Hustler’s Working-Class Origins
Flynt grew up in dirt-poor Kentucky and, after years in the Navy and at factory jobs, he carried within him the sentiments of a working-class male culture. Sex was about penetration, and the most erotic sex object of all was the female pudenda. Photos of vaginas were called “pink shots.” And with some refinements, that was the orientation that Hustler featured for the five decades of its existence.
Middle-class sexual imagery, by contrast, offers other areas as the most-worshiped body part. And a riot of “whole-body” sexual activities that were not necessarily focused on vaginal penetration, such as golden showers, bdsm-fetish, multiple-partner “blow bangs” and gang bangs (for details on these, see my book, Stormy’s World: Inside Porn), detracted from vagina-worship. An interest in nipple play was definitely not a part of farm-boy sexuality.
Sex Culture Reflects Social Complexities
So sex can be socially-layered. The sex culture of working-class males involves the least complex of the layers. When asked if he feared competition from Playboy, Flynt responded, “My only competitor is Gynecological Monthly.”
Pink shots were thus the layer that drew the mass market: When Hustler started appearing in 1974, it drew gasps of astonishment because of its frank cultivation of the penetration market; there, in the magazine, you have her naked body in front of you, her legs spread apart, just inviting penetration. And then it’s “wham bam, thank you ma’am.” Quick and dirty. There were no fantasies about communication. No dominant-submissive relationships. Then you’re back to the tool bench.
Hustler debuted Barely Legal in 1999, and the teen images featured there would be, for sexually sophisticated men, among the least interesting of all possible images.

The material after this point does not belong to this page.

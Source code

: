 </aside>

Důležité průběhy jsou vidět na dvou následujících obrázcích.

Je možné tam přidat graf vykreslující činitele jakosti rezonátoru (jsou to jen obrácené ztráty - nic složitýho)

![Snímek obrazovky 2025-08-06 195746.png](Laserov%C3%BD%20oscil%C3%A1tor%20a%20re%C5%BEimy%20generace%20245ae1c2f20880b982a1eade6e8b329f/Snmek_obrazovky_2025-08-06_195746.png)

Older males don’t want to be reminded of sex with their daughters.
Racing Beyond Larry Flynt and Hustler
But in the last few decades, the United States’s sexuality acquired a “middle class” sensibility. The country raced beyond Larry Flynt and Hustler. Many new forms of sexual activity involve some kind of communication, or at least some interest in scenarios that went beyond immediate vaginal penetration: anal, oral, and the whole band of bdsm that turned out to be overwhelmingly popular among women (for example, Fifty Shades of Grey). This was unfamiliar territory for Larry Flynt. And Hustler’s circulation fell from around 3 million at its peak in the mid-1980s to around 500,000 today.
Instead, middle-class sexuality drew from such high-tech venues as DVDs and streaming, where sexual behaviour not yet dreamed of in the mid-1970s could be streamed for free.
It was not a weakened heart that doomed Larry Flynt and his sexual concepts. It was, in a sense, Pornhub.